** DATASET ENTRIES follows **
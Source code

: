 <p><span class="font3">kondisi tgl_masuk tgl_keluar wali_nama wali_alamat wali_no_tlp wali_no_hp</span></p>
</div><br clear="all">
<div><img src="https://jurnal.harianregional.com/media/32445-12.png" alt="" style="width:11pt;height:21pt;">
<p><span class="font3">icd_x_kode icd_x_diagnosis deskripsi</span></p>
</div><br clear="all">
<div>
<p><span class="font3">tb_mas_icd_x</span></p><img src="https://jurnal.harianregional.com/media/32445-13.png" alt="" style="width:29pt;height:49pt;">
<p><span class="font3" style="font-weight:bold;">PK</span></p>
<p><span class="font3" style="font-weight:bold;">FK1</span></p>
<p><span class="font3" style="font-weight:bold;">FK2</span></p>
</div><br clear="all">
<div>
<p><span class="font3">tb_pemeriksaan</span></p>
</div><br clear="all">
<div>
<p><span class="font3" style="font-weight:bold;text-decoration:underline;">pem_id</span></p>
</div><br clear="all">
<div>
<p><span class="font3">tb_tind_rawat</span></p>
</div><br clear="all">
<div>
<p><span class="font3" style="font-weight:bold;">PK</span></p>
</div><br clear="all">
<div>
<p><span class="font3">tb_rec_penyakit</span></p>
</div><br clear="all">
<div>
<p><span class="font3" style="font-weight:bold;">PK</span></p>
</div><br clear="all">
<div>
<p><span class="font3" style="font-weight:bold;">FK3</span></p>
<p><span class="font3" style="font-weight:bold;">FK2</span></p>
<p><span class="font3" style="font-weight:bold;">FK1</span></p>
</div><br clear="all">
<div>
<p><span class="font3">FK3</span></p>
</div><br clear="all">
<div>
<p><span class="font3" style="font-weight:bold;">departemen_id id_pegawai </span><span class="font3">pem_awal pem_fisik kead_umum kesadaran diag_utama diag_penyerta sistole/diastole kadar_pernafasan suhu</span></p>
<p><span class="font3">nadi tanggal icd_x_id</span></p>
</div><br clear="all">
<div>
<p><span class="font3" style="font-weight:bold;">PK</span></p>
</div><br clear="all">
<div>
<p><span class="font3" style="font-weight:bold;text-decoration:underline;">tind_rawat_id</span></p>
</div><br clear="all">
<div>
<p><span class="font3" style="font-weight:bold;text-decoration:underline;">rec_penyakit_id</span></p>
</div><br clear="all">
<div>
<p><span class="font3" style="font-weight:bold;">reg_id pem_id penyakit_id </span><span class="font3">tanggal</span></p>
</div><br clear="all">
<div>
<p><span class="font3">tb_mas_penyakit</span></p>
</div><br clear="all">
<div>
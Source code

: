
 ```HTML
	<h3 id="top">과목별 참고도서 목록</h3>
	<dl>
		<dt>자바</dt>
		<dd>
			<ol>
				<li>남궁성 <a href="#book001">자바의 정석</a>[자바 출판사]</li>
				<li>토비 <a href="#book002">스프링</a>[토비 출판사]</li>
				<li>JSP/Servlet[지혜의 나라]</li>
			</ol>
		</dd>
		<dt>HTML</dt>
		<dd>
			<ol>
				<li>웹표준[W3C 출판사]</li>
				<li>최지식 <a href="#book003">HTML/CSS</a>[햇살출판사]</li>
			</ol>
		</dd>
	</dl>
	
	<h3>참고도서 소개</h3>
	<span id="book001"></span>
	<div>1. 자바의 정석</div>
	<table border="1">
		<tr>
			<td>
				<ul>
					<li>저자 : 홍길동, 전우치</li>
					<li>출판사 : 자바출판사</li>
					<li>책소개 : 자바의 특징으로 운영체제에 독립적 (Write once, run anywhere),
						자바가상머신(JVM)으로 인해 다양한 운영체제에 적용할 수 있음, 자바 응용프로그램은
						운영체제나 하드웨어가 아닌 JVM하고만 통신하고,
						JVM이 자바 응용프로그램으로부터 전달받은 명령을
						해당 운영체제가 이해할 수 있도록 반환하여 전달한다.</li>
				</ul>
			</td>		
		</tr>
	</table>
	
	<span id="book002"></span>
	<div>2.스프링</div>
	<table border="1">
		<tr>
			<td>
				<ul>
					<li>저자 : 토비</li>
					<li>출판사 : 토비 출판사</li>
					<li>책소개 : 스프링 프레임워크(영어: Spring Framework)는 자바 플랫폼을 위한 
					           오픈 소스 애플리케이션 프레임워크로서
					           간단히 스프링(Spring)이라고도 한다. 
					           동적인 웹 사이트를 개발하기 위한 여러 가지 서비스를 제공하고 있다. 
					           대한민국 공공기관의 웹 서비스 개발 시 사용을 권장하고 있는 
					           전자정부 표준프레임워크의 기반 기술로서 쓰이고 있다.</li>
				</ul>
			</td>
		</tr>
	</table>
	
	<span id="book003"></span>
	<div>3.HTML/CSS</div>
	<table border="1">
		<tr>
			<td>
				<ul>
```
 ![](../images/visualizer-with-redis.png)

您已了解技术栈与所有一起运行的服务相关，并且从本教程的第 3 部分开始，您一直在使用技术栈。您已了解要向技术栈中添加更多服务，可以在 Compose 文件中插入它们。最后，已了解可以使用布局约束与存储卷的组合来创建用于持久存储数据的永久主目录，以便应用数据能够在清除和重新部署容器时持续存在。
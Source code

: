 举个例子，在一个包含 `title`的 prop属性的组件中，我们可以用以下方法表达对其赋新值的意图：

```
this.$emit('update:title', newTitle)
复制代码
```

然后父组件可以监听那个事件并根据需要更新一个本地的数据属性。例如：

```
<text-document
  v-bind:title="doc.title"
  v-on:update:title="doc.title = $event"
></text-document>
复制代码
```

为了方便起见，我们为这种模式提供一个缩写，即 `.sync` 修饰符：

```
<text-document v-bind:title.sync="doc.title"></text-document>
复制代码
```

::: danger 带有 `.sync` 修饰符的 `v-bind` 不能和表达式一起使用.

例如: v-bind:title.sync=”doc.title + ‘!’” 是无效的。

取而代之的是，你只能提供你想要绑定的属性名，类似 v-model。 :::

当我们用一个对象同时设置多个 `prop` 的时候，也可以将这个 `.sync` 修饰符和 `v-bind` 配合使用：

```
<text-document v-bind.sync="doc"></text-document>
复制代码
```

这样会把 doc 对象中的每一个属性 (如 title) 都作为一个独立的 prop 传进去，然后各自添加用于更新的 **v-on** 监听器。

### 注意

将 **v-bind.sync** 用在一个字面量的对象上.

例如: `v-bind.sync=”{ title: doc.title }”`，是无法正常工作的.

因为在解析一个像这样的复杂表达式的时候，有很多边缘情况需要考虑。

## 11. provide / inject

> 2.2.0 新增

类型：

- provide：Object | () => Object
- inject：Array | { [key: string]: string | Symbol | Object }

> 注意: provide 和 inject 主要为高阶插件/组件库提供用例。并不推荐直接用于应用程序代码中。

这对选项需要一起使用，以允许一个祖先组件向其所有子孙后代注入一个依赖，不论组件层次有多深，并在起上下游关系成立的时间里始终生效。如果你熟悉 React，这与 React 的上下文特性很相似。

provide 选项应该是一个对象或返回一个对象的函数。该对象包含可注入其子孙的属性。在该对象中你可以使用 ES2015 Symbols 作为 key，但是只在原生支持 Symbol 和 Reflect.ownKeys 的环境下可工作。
** End of DATASET ENTRIES **
* [WORK TASK]: Which lines above hold the string "text"? Please copy all of them.

* [SOLVED EXERCISE]:
<p><span class="font3" style="font-weight:bold;text-decoration:underline;">pem_id</span></p>
<p><span class="font3" style="font-weight:bold;text-decoration:underline;">tind_rawat_id</span></p>
<p><span class="font3" style="font-weight:bold;text-decoration:underline;">rec_penyakit_id</span></p>
<text-document
></text-document>
<text-document v-bind:title.sync="doc.title"></text-document>
<text-document v-bind.sync="doc"></text-document>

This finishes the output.